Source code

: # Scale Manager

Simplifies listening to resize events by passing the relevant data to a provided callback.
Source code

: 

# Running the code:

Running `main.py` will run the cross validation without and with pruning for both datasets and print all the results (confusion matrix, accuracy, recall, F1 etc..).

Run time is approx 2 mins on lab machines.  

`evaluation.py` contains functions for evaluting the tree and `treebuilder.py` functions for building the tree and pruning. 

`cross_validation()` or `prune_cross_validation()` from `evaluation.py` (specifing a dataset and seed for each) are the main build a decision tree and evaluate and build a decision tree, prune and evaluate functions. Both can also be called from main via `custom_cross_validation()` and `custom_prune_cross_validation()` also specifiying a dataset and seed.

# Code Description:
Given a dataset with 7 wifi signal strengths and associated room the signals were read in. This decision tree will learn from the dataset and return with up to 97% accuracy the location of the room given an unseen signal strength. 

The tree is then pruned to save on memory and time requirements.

*WHAT IS NEEDED*: What is needed is a word-for-word copy of all the records above.

*RESULT OF THE EXERCISE*:
Source code

: # Scale Manager

Simplifies listening to resize events by passing the relevant data to a provided callback.
Source code

: 

# Running the code:

Running `main.py` will run the cross validation without and with pruning for both datasets and print all the results (confusion matrix, accuracy, recall, F1 etc..).

Run time is approx 2 mins on lab machines.  

`evaluation.py` contains functions for evaluting the tree and `treebuilder.py` functions for building the tree and pruning. 

`cross_validation()` or `prune_cross_validation()` from `evaluation.py` (specifing a dataset and seed for each) are the main build a decision tree and evaluate and build a decision tree, prune and evaluate functions. Both can also be called from main via `custom_cross_validation()` and `custom_prune_cross_validation()` also specifiying a dataset and seed.

# Code Description:
Given a dataset with 7 wifi signal strengths and associated room the signals were read in. This decision tree will learn from the dataset and return with up to 97% accuracy the location of the room given an unseen signal strength. 

The tree is then pruned to save on memory and time requirements.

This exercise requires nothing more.